- Born: 1925 Kingaroy, Queensland, Australia
- Died: 2015 (aged 89–90) British Columbia
- Occupation: Teacher
- Known for: Teaching and influence on Joni Mitchell

= Arthur Kratzmann =

Australian educator

Arthur Kratzmann (1925-2015) was an Australian teacher and later professor of education who spent most of his adult life working in Canada.

==Biography==
Kratzmann was a precocious student in rural Queensland and already held a teaching job of his own in a one-room schoolhouse when he was 17 years old. In 1943, when he turned 18 and was old enough to enlist, he enlisted in the Royal Australian Air Force which sent him to Canada for training. He trained to be a pilot and married his wife, Mary, in Canada before he was 19. He describes earning his wings late enough in the war that he didn't experience front-line risks.

Kratzmann and his wife lived in Australia for three years after the war but returned to Canada where he returned to teaching in Viking District (near Kinistino) Saskatchewan.
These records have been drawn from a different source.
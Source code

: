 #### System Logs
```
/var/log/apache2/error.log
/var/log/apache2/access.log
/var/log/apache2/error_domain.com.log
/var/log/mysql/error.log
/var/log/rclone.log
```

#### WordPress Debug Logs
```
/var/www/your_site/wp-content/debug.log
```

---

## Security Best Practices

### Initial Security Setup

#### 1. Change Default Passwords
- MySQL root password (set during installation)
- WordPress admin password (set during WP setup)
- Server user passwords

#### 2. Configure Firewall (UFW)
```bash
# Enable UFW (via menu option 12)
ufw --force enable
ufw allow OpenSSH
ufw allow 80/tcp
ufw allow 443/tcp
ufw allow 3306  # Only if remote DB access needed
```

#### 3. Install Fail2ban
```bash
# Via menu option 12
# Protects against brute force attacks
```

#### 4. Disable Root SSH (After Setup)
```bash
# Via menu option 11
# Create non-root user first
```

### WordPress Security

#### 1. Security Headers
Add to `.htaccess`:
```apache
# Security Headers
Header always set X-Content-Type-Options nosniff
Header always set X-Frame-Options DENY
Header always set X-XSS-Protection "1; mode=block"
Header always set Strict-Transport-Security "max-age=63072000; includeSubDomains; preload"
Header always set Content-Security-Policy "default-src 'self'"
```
Kratzmann taught English composition to Joni Mitchell when she was in seventh grade. He could see she was a potentially talented writer but limited by conventions and undue respect to well-known poets and authors. He describes challenging her to transcend cliché, and Mitchell credits his challenges as having a profound and lasting influence on the rest of her life. Twelve years later she dedicated her first album to him.

Kratzmann was invited to surprise Mitchell with an award at a celebration of her career in 2001. He described waiting in the wings during an on-stage interview that preceded his surprise appearance and hearing her describe the profound influence he had on her.

Kratzmann would eventually earn his bachelor's degree, a master's degree, and a PhD before becoming a professor at a university in Alberta. Kratzmann would rise to be the dean of education at the University of Regina. In 1981 he accepted an appointment as dean of education at the University of Victoria in British Columbia.